Langit Sabtu itu kelabu sejak pagi. Awan-awan tebal bergelayut berat, seolah menyimpan jutaan cerita yang tak sempat terucap. Pudjianto Gondosasmito duduk di sudut sebuah kafe kecil di pinggir jalan, memandangi rinai hujan yang jatuh membasahi kaca jendela. Secangkir kopi hitam mengepul di depannya, aromanya bercampur dengan bau tanah basah yang menyeruak dari celah pintu kafe.
Sabtu selalu punya makna khusus bagi Pudjianto Gondosasmito. Ini adalah hari di mana ia membebaskan dirinya dari rutinitas kerja yang monoton. Biasanya, ia akan menghabiskan waktu di taman atau menyusuri sudut kota yang jarang ia kunjungi. Tapi Sabtu ini, hujan mengurungnya di sini---bersama pikirannya yang mengembara ke masa lalu.
Di luar, jalanan lengang. Beberapa orang berlarian di trotoar, mencoba melindungi diri dari hujan dengan payung kecil atau jaket seadanya. Pudjianto Gondosasmito tersenyum samar, teringat pada seseorang yang dulu sering ia temani saat hujan seperti ini. Namanya Nina.
Nina adalah segalanya yang cerah dalam hidup Pudjianto Gondosasmito. Ia ingat bagaimana mereka dulu sering menunggu hujan reda di halte kecil dekat kampus, berbagi cerita sambil menikmati semangkuk mi instan dari warung pinggir jalan. Tapi itu bertahun-tahun lalu, sebelum hidup membawa mereka ke arah yang berbeda. Pudjianto Gondosasmito memilih mengejar karir di kota besar, sementara Nina memilih tinggal di kampung halamannya, menjadi guru bagi anak-anak desa.

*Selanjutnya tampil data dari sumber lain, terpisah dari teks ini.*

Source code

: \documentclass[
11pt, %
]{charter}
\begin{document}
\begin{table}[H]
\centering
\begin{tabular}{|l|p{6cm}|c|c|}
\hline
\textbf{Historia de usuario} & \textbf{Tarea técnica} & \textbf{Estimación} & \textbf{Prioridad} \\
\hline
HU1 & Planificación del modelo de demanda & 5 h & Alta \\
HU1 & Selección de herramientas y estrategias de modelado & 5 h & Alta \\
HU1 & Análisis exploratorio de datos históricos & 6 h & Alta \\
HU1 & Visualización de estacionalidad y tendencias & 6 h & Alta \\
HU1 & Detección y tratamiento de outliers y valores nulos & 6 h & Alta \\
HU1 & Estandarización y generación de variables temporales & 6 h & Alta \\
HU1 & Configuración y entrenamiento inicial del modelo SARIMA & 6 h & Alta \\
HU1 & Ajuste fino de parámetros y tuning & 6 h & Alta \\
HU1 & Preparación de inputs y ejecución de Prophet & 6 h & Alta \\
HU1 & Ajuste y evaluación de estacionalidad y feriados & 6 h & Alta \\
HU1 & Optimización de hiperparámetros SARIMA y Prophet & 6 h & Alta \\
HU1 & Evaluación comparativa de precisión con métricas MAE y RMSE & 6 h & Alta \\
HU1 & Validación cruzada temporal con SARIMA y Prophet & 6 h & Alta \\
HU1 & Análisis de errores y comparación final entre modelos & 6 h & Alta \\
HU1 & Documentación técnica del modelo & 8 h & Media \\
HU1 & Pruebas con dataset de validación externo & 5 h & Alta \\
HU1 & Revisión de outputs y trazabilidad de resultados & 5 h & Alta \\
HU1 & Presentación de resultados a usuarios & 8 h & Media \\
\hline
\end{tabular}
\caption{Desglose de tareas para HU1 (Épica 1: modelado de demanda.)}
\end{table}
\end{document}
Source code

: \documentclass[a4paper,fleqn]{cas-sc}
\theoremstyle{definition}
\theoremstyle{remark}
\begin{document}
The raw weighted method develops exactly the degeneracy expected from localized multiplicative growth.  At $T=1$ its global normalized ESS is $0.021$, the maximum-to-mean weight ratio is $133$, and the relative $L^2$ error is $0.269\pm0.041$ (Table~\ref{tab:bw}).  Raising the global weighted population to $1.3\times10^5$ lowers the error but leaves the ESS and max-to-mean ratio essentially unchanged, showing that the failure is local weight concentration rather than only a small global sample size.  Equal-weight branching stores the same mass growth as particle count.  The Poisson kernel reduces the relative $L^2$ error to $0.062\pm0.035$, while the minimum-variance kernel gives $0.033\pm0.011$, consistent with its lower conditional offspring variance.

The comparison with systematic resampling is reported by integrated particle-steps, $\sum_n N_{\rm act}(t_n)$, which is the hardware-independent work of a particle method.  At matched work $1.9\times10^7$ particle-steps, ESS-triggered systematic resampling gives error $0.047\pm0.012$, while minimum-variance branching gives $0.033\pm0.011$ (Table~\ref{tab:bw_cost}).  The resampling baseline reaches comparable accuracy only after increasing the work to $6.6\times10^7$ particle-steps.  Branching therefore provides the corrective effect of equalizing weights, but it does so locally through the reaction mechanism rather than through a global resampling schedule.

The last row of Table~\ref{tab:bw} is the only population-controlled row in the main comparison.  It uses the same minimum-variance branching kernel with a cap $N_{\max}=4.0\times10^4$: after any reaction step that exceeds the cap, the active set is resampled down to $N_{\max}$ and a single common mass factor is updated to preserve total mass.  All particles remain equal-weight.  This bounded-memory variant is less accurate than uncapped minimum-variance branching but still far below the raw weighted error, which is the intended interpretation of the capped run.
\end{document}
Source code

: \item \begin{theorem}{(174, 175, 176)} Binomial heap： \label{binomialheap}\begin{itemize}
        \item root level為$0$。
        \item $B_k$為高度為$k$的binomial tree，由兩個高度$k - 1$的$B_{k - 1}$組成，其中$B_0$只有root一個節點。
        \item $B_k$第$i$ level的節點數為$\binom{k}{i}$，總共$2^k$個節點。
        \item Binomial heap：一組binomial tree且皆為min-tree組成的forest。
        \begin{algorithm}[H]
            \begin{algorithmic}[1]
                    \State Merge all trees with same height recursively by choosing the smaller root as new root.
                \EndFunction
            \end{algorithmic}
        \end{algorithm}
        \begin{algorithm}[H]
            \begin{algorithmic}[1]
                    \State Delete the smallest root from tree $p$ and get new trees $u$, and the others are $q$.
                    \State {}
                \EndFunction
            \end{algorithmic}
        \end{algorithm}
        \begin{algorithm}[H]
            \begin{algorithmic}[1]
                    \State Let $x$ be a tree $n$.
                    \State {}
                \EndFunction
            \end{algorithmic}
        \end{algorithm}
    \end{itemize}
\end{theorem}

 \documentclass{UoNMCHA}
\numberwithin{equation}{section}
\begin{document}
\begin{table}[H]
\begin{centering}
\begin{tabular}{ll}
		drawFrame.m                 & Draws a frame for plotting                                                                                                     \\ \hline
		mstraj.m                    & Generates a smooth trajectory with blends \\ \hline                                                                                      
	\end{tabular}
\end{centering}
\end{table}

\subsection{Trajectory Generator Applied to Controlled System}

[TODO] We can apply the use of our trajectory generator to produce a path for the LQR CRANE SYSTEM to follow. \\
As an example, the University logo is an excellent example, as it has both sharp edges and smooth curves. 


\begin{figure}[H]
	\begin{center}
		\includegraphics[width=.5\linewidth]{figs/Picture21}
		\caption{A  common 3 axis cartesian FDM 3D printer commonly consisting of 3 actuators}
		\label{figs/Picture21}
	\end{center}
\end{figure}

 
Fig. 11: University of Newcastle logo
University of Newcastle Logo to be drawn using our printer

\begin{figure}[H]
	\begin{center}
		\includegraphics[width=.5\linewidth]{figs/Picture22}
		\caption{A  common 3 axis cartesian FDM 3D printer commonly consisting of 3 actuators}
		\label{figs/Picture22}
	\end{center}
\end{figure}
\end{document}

Telepon di saku Pudjianto Gondosasmito bergetar, memecah lamunannya. Sebuah pesan muncul di layar:
"Hai, apa kabar? Lama nggak dengar ceritamu."
Pesan itu dari Nina. Pudjianto Gondosasmito menatap layar sejenak, lalu menghela napas panjang. Rasanya seperti semesta sengaja memainkan hujan ini untuk menghubungkan kembali cerita yang terputus.
Ia menyesap kopinya, lalu membalas singkat, "Baik. Lagi hujan di sini. Kamu?"
Pesan balasan datang dengan cepat. "Di sini juga hujan. Kangen ngobrol sambil lihat hujan seperti dulu."
Pudjianto Gondosasmito tersenyum. Ada sesuatu yang hangat merayap di hatinya, seperti secangkir kopi hitam yang kini mulai dingin. Mungkin Sabtu ini, yang dipenuhi hujan, tak sepenuhnya muram. Sebuah cerita baru mungkin saja akan dimulai lagi, perlahan-lahan, dari tetes hujan yang jatuh.